───── EXERCISE DATA
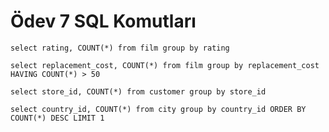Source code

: # Ödev 7 SQL Komutları

```
select rating, COUNT(*) from film group by rating
```

```
select replacement_cost, COUNT(*) from film group by replacement_cost HAVING COUNT(*) > 50
```

```
select store_id, COUNT(*) from customer group by store_id
```

```
select country_id, COUNT(*) from city group by country_id ORDER BY COUNT(*) DESC LIMIT 1
```
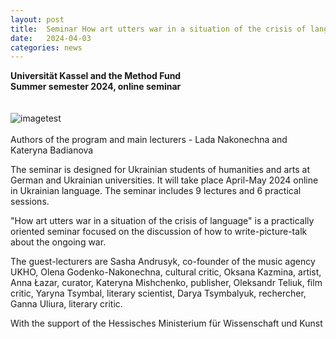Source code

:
 ```yaml
---
layout: post
title:  Seminar How art utters war in a situation of the crisis of language
date:   2024-04-03
categories: news
---
```


<section markdown="1" class="EN">


**Universität Kassel and the Method Fund<br>
Summer semester 2024, online seminar**
<br>
<br>
<br>
![imagetest]({{site.baseurl}}/assets/images/posts/seminar2024-kassel.jpg#50)
<br>
<br>
Authors of the program and main lecturers - Lada Nakonechna and Kateryna Badianova

The seminar is designed for Ukrainian students of humanities and arts at German and Ukrainian universities. It will take place April-May 2024 online in Ukrainian language. The seminar includes 9 lectures and 6 practical sessions.
 
"How art utters war in a situation of the crisis of language"  is a practically oriented seminar focused on the discussion of how to write-picture-talk about the ongoing war.

The guest-lecturers are Sasha Andrusyk, co-founder of the music agency UKHO, Olena Godenko-Nakonechna, cultural critic, Oksana Kazmina, artist, Anna Łazar, curator, Kateryna Mishchenko, publisher, Oleksandr Teliuk, film critic, Yaryna Tsymbal, literary scientist, Darya Tsymbalyuk, rechercher, Ganna Uliura, literary critic.
 


With the support of the Hessisches Ministerium für Wissenschaft und Kunst
</section>


<section markdown="1" class="UKR">

</section>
──────────
[WHAT YOU ARE ASKED TO DO]: From the line with "Summer semester 2024, online seminar**" to the final line of the data above, please reproduce every line exactly and add nothing.

[ANSWER]:
Summer semester 2024, online seminar**
<br>
<br>
<br>
![imagetest]({{site.baseurl}}/assets/images/posts/seminar2024-kassel.jpg#50)
<br>
<br>
Authors of the program and main lecturers - Lada Nakonechna and Kateryna Badianova

The seminar is designed for Ukrainian students of humanities and arts at German and Ukrainian universities. It will take place April-May 2024 online in Ukrainian language. The seminar includes 9 lectures and 6 practical sessions.
 
"How art utters war in a situation of the crisis of language"  is a practically oriented seminar focused on the discussion of how to write-picture-talk about the ongoing war.

The guest-lecturers are Sasha Andrusyk, co-founder of the music agency UKHO, Olena Godenko-Nakonechna, cultural critic, Oksana Kazmina, artist, Anna Łazar, curator, Kateryna Mishchenko, publisher, Oleksandr Teliuk, film critic, Yaryna Tsymbal, literary scientist, Darya Tsymbalyuk, rechercher, Ganna Uliura, literary critic.
 


With the support of the Hessisches Ministerium für Wissenschaft und Kunst
</section>


<section markdown="1" class="UKR">

</section>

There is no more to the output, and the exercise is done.